↓↓↓

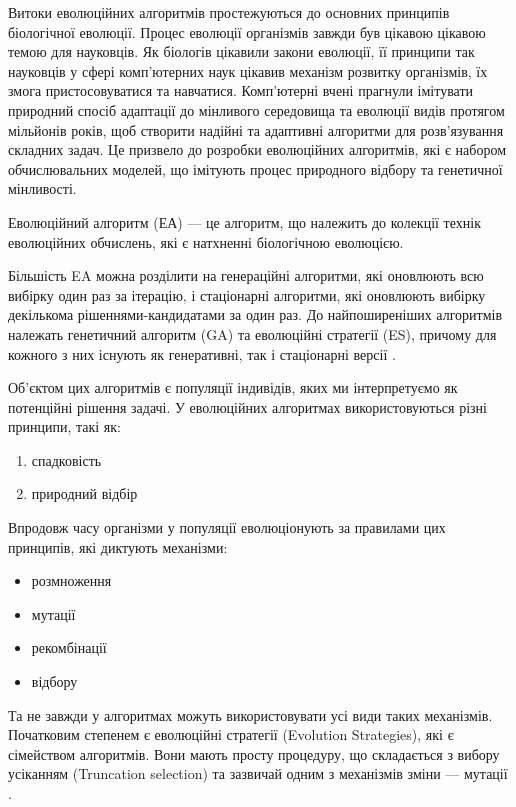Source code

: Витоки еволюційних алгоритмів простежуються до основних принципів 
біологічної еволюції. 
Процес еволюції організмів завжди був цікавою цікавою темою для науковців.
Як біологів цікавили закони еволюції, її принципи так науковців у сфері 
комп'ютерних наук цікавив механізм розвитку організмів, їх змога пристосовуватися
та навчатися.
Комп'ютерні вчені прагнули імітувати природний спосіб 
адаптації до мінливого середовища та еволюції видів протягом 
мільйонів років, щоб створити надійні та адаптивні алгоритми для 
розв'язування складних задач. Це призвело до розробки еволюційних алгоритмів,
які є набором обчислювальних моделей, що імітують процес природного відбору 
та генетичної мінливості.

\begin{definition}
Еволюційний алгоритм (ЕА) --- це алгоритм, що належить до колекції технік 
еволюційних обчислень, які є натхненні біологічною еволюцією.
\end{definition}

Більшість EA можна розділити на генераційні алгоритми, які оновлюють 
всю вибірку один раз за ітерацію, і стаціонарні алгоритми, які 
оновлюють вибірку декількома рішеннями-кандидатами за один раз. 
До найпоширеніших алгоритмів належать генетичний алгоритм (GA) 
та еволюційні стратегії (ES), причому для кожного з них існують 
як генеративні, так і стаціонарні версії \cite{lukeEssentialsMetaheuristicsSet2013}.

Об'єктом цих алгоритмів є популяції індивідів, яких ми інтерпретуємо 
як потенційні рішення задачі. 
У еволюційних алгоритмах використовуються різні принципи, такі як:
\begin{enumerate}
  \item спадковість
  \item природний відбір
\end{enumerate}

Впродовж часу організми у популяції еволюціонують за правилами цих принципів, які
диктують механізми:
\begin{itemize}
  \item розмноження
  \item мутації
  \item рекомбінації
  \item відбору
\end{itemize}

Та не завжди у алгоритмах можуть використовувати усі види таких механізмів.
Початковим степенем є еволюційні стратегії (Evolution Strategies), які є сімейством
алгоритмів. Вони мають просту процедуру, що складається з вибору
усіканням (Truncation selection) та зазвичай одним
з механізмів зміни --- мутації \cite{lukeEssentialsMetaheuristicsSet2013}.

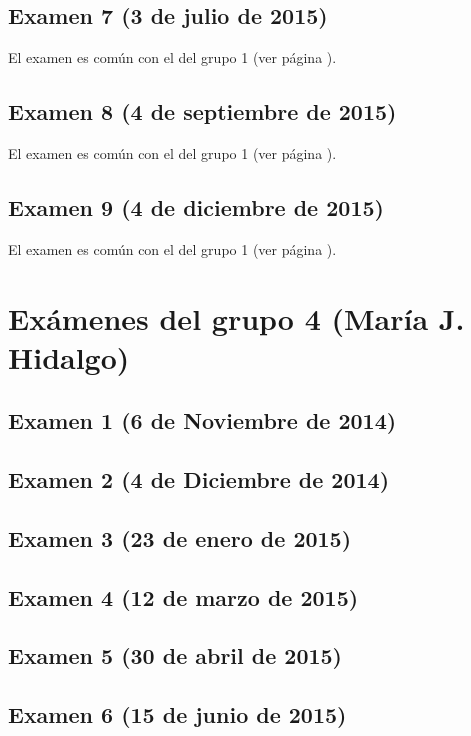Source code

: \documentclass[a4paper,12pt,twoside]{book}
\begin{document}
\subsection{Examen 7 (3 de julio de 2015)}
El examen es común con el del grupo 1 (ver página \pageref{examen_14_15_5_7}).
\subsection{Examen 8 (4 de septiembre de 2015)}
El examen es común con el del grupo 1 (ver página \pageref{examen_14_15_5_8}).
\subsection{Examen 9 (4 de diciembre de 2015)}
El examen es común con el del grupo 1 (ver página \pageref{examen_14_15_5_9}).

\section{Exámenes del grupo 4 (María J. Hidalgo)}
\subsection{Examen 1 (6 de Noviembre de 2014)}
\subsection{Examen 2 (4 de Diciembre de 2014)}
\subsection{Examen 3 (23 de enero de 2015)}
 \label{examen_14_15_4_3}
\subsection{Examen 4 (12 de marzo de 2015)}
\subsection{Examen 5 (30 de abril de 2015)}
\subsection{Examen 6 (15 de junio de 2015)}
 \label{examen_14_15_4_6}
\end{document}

↑↑↑
↓↓↓

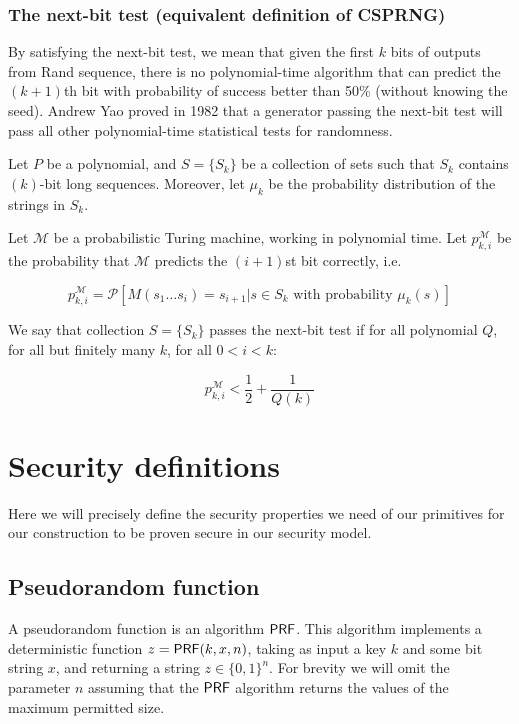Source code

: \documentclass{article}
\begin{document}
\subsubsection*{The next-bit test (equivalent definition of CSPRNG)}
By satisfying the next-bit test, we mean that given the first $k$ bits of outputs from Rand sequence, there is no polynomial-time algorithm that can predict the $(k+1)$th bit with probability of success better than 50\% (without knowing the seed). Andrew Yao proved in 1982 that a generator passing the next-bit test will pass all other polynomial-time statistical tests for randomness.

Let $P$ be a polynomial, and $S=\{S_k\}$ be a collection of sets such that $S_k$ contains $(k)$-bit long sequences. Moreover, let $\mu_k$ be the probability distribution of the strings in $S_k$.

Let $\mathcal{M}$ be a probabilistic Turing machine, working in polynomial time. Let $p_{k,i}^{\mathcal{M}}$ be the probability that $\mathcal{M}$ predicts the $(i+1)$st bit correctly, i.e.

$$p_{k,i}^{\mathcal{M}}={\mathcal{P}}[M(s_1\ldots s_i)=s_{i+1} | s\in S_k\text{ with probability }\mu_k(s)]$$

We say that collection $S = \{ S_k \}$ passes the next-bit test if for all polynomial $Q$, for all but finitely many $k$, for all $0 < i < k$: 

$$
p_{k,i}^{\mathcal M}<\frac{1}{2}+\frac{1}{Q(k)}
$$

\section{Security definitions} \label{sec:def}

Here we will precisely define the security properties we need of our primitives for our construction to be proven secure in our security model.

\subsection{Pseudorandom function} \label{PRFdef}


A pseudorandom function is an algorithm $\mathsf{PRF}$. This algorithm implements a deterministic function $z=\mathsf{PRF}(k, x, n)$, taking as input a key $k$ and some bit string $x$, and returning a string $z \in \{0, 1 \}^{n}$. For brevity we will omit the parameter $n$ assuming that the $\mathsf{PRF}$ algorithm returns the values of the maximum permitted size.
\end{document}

↑↑↑

* **Problem statement**
Every line above in which the word "природний" occurs needs to be copied.

* **Answer section**
Комп'ютерні вчені прагнули імітувати природний спосіб 
  \item природний відбір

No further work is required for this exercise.